Water levels last year dropped to a low of 23,350 acre-feet, or about 75% capacity.

Joy Eldredge, the city’s deputy utilities director, said the recharge so far hasn’t been especially significant, but the storms have helped saturate the watershed. That means subsequent rain will take the form of runoff that will create a more significant refill.

“This is pretty typical for us,” she said. “It’s kind of a big footprint, so it takes a while for the ground to really become wet first, then we start to see some substantial runoff.”

Lake Hennessey’s water levels were higher at the same time last year, with the reservoir reaching 83% capacity on Jan. 4, 2023. But at that time the city was in the midst of a series of atmospheric rivers, and reservoir water levels shot above 100% storage capacity Jan. 9, causing water to flow down the reservoir spillway.

As a result of those storms filling reservoirs across the state and bringing heavy snow, California’s drought emergency — and Napa County’s own state of emergency — was lifted and Napa’s jurisdictions ended strict water-use restrictions that were in effect since 2021. Lake Hennessey remained at or over capacity until May 21, 2023.

Eldredge said the city is primed for more recharge so long as rainy conditions continue.

“As long as we have a couple consistent storms coming in and it continues to stay rainy even if they’re not big storms, we’ll continue to see recharge,” she said. “As long as we don’t see three weeks of straight sunshine and things dry back out, then it’s almost like we have to start over with saturated ground.”

Along with Lake Hennessey, the city of Napa also depends on water supplies from the State Water Project — the city has an annual allocation of up to 21,900 acre-feet from the state — and uses the local Milliken Reservoir, which stores up to 1,390 acre-feet of water, as a seasonal source.

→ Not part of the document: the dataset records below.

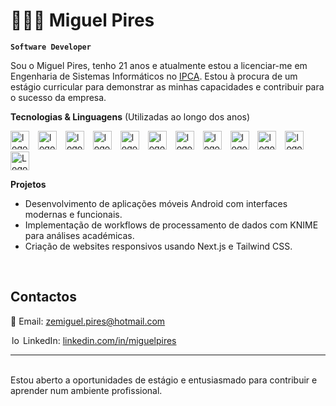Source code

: # 👨🏻‍💻 Miguel Pires

**`Software Developer`**

Sou o Miguel Pires, tenho 21 anos e atualmente estou a licenciar-me em Engenharia de Sistemas Informáticos no [IPCA](https://ipca.pt). Estou à procura de um estágio curricular para demonstrar as minhas capacidades e contribuir para o sucesso da empresa.


**Tecnologias & Linguagens** (Utilizadas ao longo dos anos)
<br>

<img
    alt = "logo"
    title = "HTML"
    width ="30px"
    style ="padding-right: 10px;"
    src="https://cdn.jsdelivr.net/gh/devicons/devicon@latest/icons/html5/html5-original-wordmark.svg" 
 />
 <img 
    alt = "logo"
    title = "CSS"
    width ="30px"
    style ="padding-right: 10px;"
    src="https://cdn.jsdelivr.net/gh/devicons/devicon@latest/icons/css3/css3-original-wordmark.svg" 
/>
<img 
    alt = "logo"
    title = "tailwindcss"
    width ="30px"
    style ="padding-right: 10px;"
    src="https://cdn.jsdelivr.net/gh/devicons/devicon@latest/icons/tailwindcss/tailwindcss-original.svg" 
/>
<img 
    alt = "logo"
    title = "C++"
    width ="30px"
    style ="padding-right: 10px;"
    src="https://cdn.jsdelivr.net/gh/devicons/devicon@latest/icons/cplusplus/cplusplus-original.svg" 
/>
<img
    alt = "logo"
    title = "c#"
    width ="30px"
    style ="padding-right: 10px;"
    src="https://cdn.jsdelivr.net/gh/devicons/devicon@latest/icons/csharp/csharp-original.svg"
 />
<img 
    alt = "logo"
    title = "pyton"
    width ="30px"
    style ="padding-right: 10px;"
    src="https://cdn.jsdelivr.net/gh/devicons/devicon@latest/icons/python/python-original-wordmark.svg" 
/>
<img 
    alt = "logo"
    title = "JavaScript"
    width ="30px"
    style ="padding-right: 10px;"
    src="https://cdn.jsdelivr.net/gh/devicons/devicon@latest/icons/javascript/javascript-original.svg" 
/>
<img 
    alt = "logo"
    title = "React"
    width ="30px"
    style ="padding-right: 10px;"
    src="https://cdn.jsdelivr.net/gh/devicons/devicon@latest/icons/react/react-original.svg"
 />
<img
    alt = "logo"
    title = "Next.js"
    width ="30px"
    style ="padding-right: 10px;"
    src="https://cdn.jsdelivr.net/gh/devicons/devicon@latest/icons/nextjs/nextjs-original.svg" 
/>
<img 
    alt = "logo"
    title = "MySQL"
    width ="30px"
    style ="padding-right: 10px;"
    src="https://cdn.jsdelivr.net/gh/devicons/devicon@latest/icons/mysql/mysql-original.svg"    
/>
<img 
    alt = "logo"
    title ="Jupyter"
    width ="30px"
    style ="padding-right: 10px;"
    src="https://cdn.jsdelivr.net/gh/devicons/devicon@latest/icons/jupyter/jupyter-original-wordmark.svg" 
/>
<img 
    alt ="Logo"
    title ="Kotlin"
    width ="30px"
    style ="padding-right: 10px;"
    src="https://cdn.jsdelivr.net/gh/devicons/devicon@latest/icons/kotlin/kotlin-original.svg"
/>
          
          
          
**Projetos**

- Desenvolvimento de aplicações móveis Android com interfaces modernas e funcionais.  
- Implementação de workflows de processamento de dados com KNIME para análises académicas.  
- Criação de websites responsivos usando Next.js e Tailwind CSS.  
 <br>


## Contactos
📧 Email: zemiguel.pires@hotmail.com 

   <img
    alt = "logo"
    title = "React"
    height ="14px"
    style ="padding-left: 2px;"
    src="https://cdn.jsdelivr.net/gh/devicons/devicon@latest/icons/linkedin/linkedin-original.svg" 
/>
LinkedIn: [linkedin.com/in/miguelpires](https://www.linkedin.com/in/miguel-pires-837a4738b)   

---

<br>
Estou aberto a oportunidades de estágio e entusiasmado para contribuir e aprender num ambiente profissional.
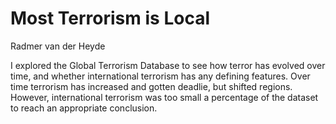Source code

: Most Terrorism is Local
=======
Radmer van der Heyde

I explored the Global Terrorism Database to see how terror has evolved over time, and whether international terrorism has any defining features. Over time terrorism has increased and gotten deadlie, but shifted regions. However, international terrorism was too small a percentage of the dataset to reach an appropriate conclusion. 
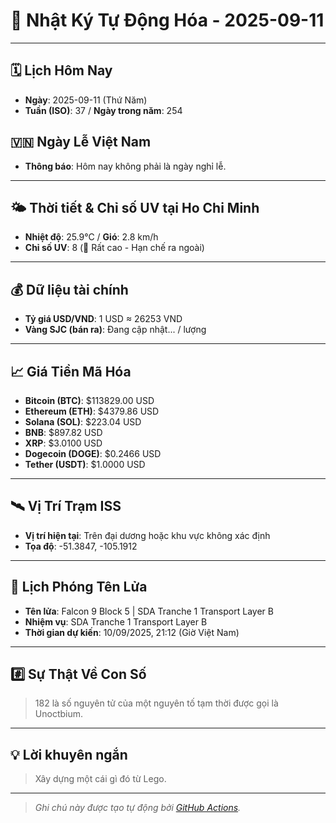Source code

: # 🚀 Nhật Ký Tự Động Hóa - 2025-09-11

---
<!-- CALENDAR-MODULE -->
## 🗓️ Lịch Hôm Nay
- **Ngày**: 2025-09-11 (Thứ Năm)
- **Tuần (ISO)**: 37 / **Ngày trong năm**: 254

<!-- HOLIDAY-MODULE -->
## 🇻🇳 Ngày Lễ Việt Nam
- **Thông báo**: Hôm nay không phải là ngày nghỉ lễ.

---
<!-- WEATHER-UV-MODULE -->
## 🌤️ Thời tiết & Chỉ số UV tại Ho Chi Minh
- **Nhiệt độ**: 25.9°C / **Gió**: 2.8 km/h
- **Chỉ số UV**: 8 (🔴 Rất cao - Hạn chế ra ngoài)

---
<!-- FINANCE-MODULE -->
## 💰 Dữ liệu tài chính
- **Tỷ giá USD/VND**: 1 USD ≈ 26253 VND
- **Vàng SJC (bán ra)**: Đang cập nhật... / lượng

---
<!-- CRYPTO-MODULE -->
## 📈 Giá Tiền Mã Hóa
- **Bitcoin (BTC)**: $113829.00 USD
- **Ethereum (ETH)**: $4379.86 USD
- **Solana (SOL)**: $223.04 USD
- **BNB**: $897.82 USD
- **XRP**: $3.0100 USD
- **Dogecoin (DOGE)**: $0.2466 USD
- **Tether (USDT)**: $1.0000 USD

---
<!-- ISS-MODULE -->
## 🛰️ Vị Trí Trạm ISS
- **Vị trí hiện tại**: Trên đại dương hoặc khu vực không xác định
- **Tọa độ**: -51.3847, -105.1912

---
<!-- LAUNCH-MODULE -->
## 🚀 Lịch Phóng Tên Lửa
- **Tên lửa**: Falcon 9 Block 5 | SDA Tranche 1 Transport Layer B
- **Nhiệm vụ**: SDA Tranche 1 Transport Layer B
- **Thời gian dự kiến**: 10/09/2025, 21:12 (Giờ Việt Nam)

---
<!-- NUMBERS-MODULE -->
## #️⃣ Sự Thật Về Con Số
> 182 là số nguyên tử của một nguyên tố tạm thời được gọi là Unoctbium.

---
<!-- ADVICE-MODULE -->
## 💡 Lời khuyên ngắn
> Xây dựng một cái gì đó từ Lego.

---
<!-- FOOTER-MODULE -->
> *Ghi chú này được tạo tự động bởi [GitHub Actions](https://github.com/features/actions).*
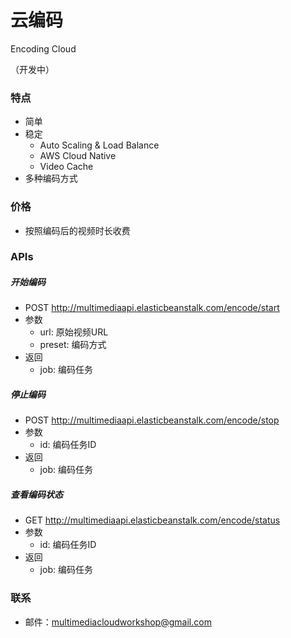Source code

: # 云编码  
  
Encoding Cloud  
  
（开发中）  
  
### 特点  
- 简单  
- 稳定  
  - Auto Scaling & Load Balance
  - AWS Cloud Native
  - Video Cache
- 多种编码方式

### 价格  
- 按照编码后的视频时长收费  

### APIs  

##### 开始编码
- POST http://multimediaapi.elasticbeanstalk.com/encode/start
- 参数  
  - url: 原始视频URL
  - preset: 编码方式
- 返回
  - job: 编码任务

##### 停止编码
- POST http://multimediaapi.elasticbeanstalk.com/encode/stop
- 参数
  - id: 编码任务ID
- 返回
  - job: 编码任务

##### 查看编码状态
- GET http://multimediaapi.elasticbeanstalk.com/encode/status
- 参数
  - id: 编码任务ID
- 返回
  - job: 编码任务

### 联系  
- 邮件：multimediacloudworkshop@gmail.com  
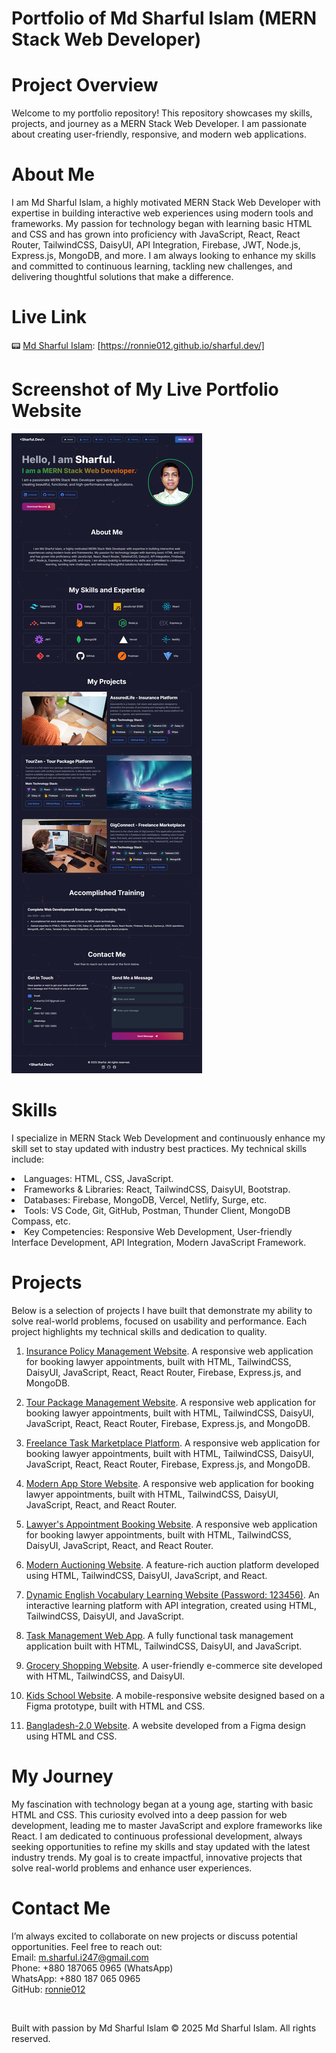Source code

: # Portfolio of Md Sharful Islam (MERN Stack Web Developer)


# Project Overview
Welcome to my portfolio repository! This repository showcases my skills, projects, and journey as a MERN Stack Web Developer. I am passionate about creating user-friendly, responsive, and modern web applications.


# About Me
I am Md Sharful Islam, a highly motivated MERN Stack Web Developer with expertise in building interactive web experiences using modern tools and frameworks. My passion for technology began with learning basic HTML and CSS and has grown into proficiency with JavaScript, React, React Router, TailwindCSS, DaisyUI, API Integration, Firebase, JWT, Node.js, Express.js, MongoDB, and more. I am always looking to enhance my skills and committed to continuous learning, tackling new challenges, and delivering thoughtful solutions that make a difference.


# Live Link 
📟 [Md Sharful Islam](https://ronnie012.github.io/sharful.dev/):    [https://ronnie012.github.io/sharful.dev/]


# Screenshot of My Live Portfolio Website
![Sharful.Dev](github-readme-photo_md-sharful-islam_MERN-stack-web-developer.png)


# Skills
I specialize in MERN Stack Web Development and continuously enhance my skill set to stay updated with industry best practices. My technical skills include:

<li>Languages: HTML, CSS, JavaScript.</li>
<li>Frameworks & Libraries: React, TailwindCSS, DaisyUI, Bootstrap.</li>
<li>Databases: Firebase, MongoDB, Vercel, Netlify, Surge, etc.</li>
<li>Tools: VS Code, Git, GitHub, Postman, Thunder Client, MongoDB Compass, etc.</li>
<li>Key Competencies:
Responsive Web Development,
User-friendly Interface Development,
API Integration,
Modern JavaScript Framework.</li>



# Projects
Below is a selection of projects I have built that demonstrate my ability to solve real-world problems, focused on usability and performance. Each project highlights my technical skills and dedication to quality.



1. [Insurance Policy Management Website](https://assured-life.web.app/). A responsive web application for booking lawyer appointments, built with HTML, TailwindCSS, DaisyUI, JavaScript, React, React Router, Firebase, Express.js, and MongoDB.

2. [Tour Package Management Website](https://tour-zen-012-upgraded.web.app/). A responsive web application for booking lawyer appointments, built with HTML, TailwindCSS, DaisyUI, JavaScript, React, React Router, Firebase, Express.js, and MongoDB.

3. [Freelance Task Marketplace Platform](https://gig-connect-012.web.app/). A responsive web application for booking lawyer appointments, built with HTML, TailwindCSS, DaisyUI, JavaScript, React, React Router, Firebase, Express.js, and MongoDB.

4. [Modern App Store Website](https://app-store-012.web.app/). A responsive web application for booking lawyer appointments, built with HTML, TailwindCSS, DaisyUI, JavaScript, React, and React Router.

5. [Lawyer's Appointment Booking Website](https://law-bd-012.netlify.app/). A responsive web application for booking lawyer appointments, built with HTML, TailwindCSS, DaisyUI, JavaScript, React, and React Router.

6. [Modern Auctioning Website](https://auction-gallery-012.netlify.app/). A feature-rich auction platform developed using HTML, TailwindCSS, DaisyUI, JavaScript, and React.

7. [Dynamic English Vocabulary Learning Website (Password: 123456)](https://english-janala-012.netlify.app/). An interactive learning platform with API integration, created using HTML, TailwindCSS, DaisyUI, and JavaScript.

8. [Task Management Web App](https://ronnie012.github.io/dev-board/). A fully functional task management application built with HTML, TailwindCSS, DaisyUI, and JavaScript.

9. [Grocery Shopping Website](https://ronnie012.github.io/living-lab/). A user-friendly e-commerce site developed with HTML, TailwindCSS, and DaisyUI.

10. [Kids School Website](https://ronnie012.github.io/kids-school/). A mobile-responsive website designed based on a Figma prototype, built with HTML and CSS.

11. [Bangladesh-2.0 Website](https://ronnie012.github.io/bangladesh-2.0/). A website developed from a Figma design using HTML and CSS.



# My Journey
My fascination with technology began at a young age, starting with basic HTML and CSS. This curiosity evolved into a deep passion for web development, leading me to master JavaScript and explore frameworks like React. I am dedicated to continuous professional development, always seeking opportunities to refine my skills and stay updated with the latest industry trends. My goal is to create impactful, innovative projects that solve real-world problems and enhance user experiences.



# Contact Me
I’m always excited to collaborate on new projects or discuss potential opportunities. Feel free to reach out: <br>
Email: m.sharful.i247@gmail.com <br>
Phone: +880 187065 0965 (WhatsApp) <br>
WhatsApp: +880 187 065 0965 <br>
GitHub: [ronnie012](https://github.com/ronnie012)

<br>

Built with passion by Md Sharful Islam  © 2025 Md Sharful Islam. All rights reserved.

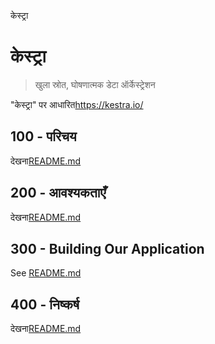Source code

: केस्ट्रा

# केस्ट्रा

> खुला स्रोत, घोषणात्मक डेटा ऑर्केस्ट्रेशन

"केस्ट्रा" पर आधारित<https://kestra.io/>

## 100 - परिचय

देखना[README.md](./100/README.md)

## 200 - आवश्यकताएँ

देखना[README.md](./200/README.md)

## 300 - Building Our Application

See [README.md](./300/README.md)

## 400 - निष्कर्ष

देखना[README.md](./400/README.md)
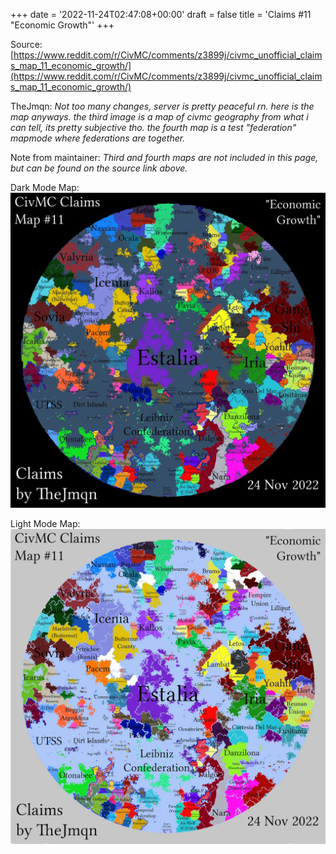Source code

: +++
date = '2022-11-24T02:47:08+00:00'
draft = false
title = 'Claims #11 "Economic Growth"'
+++

Source: [https://www.reddit.com/r/CivMC/comments/z3899j/civmc_unofficial_claims_map_11_economic_growth/](https://www.reddit.com/r/CivMC/comments/z3899j/civmc_unofficial_claims_map_11_economic_growth/)

TheJmqn: *Not too many changes, server is pretty peaceful rn. here is the map anyways. the third image is a map of civmc geography from what i can tell, its pretty subjective tho. the fourth map is a test "federation" mapmode where federations are together.*

Note from maintainer: *Third and fourth maps are not included in this page, but can be found on the source link above.*

Dark Mode Map:
[![Claims #11](https://raw.githubusercontent.com/CivMC-Map-Archive/civmc-map-archive.github.io/refs/heads/main/public/images/CivMC-Claims-11.webp)](https://raw.githubusercontent.com/CivMC-Map-Archive/civmc-map-archive.github.io/refs/heads/main/public/images/CivMC-Claims-11.webp)

Light Mode Map:
[![Claims #11 Light](https://raw.githubusercontent.com/CivMC-Map-Archive/civmc-map-archive.github.io/refs/heads/main/public/images/CivMC-Claims-11-Light.webp)](https://raw.githubusercontent.com/CivMC-Map-Archive/civmc-map-archive.github.io/refs/heads/main/public/images/CivMC-Claims-11-Light.webp)
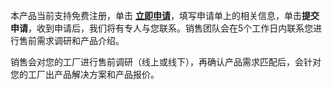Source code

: ﻿本产品当前支持免费注册，单击 [**立即申请**](https://cloud.tencent.com/apply/p/gqn7hmu4ax8)，填写申请单上的相关信息，单击**提交申请**，收到申请后，我们将有专人与您联系。销售团队会在5个工作日内联系您进行售前需求调研和产品介绍。

销售会对您的工厂进行售前调研（线上或线下），再确认产品需求匹配后，会针对您的工厂出产品解决方案和产品报价。

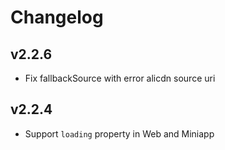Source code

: # Changelog

## v2.2.6

- Fix fallbackSource with error alicdn source uri
## v2.2.4

- Support `loading` property in Web and Miniapp
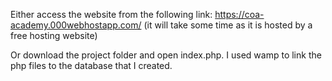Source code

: Either access the website from the following link: https://coa-academy.000webhostapp.com/  (it will take some time as it is hosted by a free hosting website)

Or download the project folder and open index.php. I used wamp to link the php files to the database that I created.

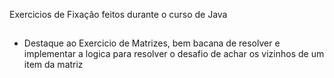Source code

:  Exercicios de Fixação feitos durante o curso de Java 
##
- Destaque ao Exercicio de Matrizes, bem bacana de resolver e implementar a logica para resolver o desafio de achar os vizinhos de um item da matriz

The city’s been given a 10% allocation from the State Water Project so far this year, Eldredge said, and the city has carryover water from last year. Given that the city received a 100% allocation last year, and the city is allowed to carry 50% of that over to this year, the city is already starting the year with 10,500 acre-feet.

“The only thing that could change that is, operationally, the place where that water is technically stored is San Luis Reservoir, and so as long as San Luis doesn’t spill that carryover water is available,” Eldredge said.

The Milliken Reservoir started to spill this week, she added, through holes bored into the dam in 2008, 16 feet below the top, for seismic reasons.

“So that will be full for us as we start the year, and we’ll keep looking forward to a little more recharge in Hennessey,” Eldredge said. “Ideally we get Hennessey back up to a spill situation. We like that for water quality reasons, as well.”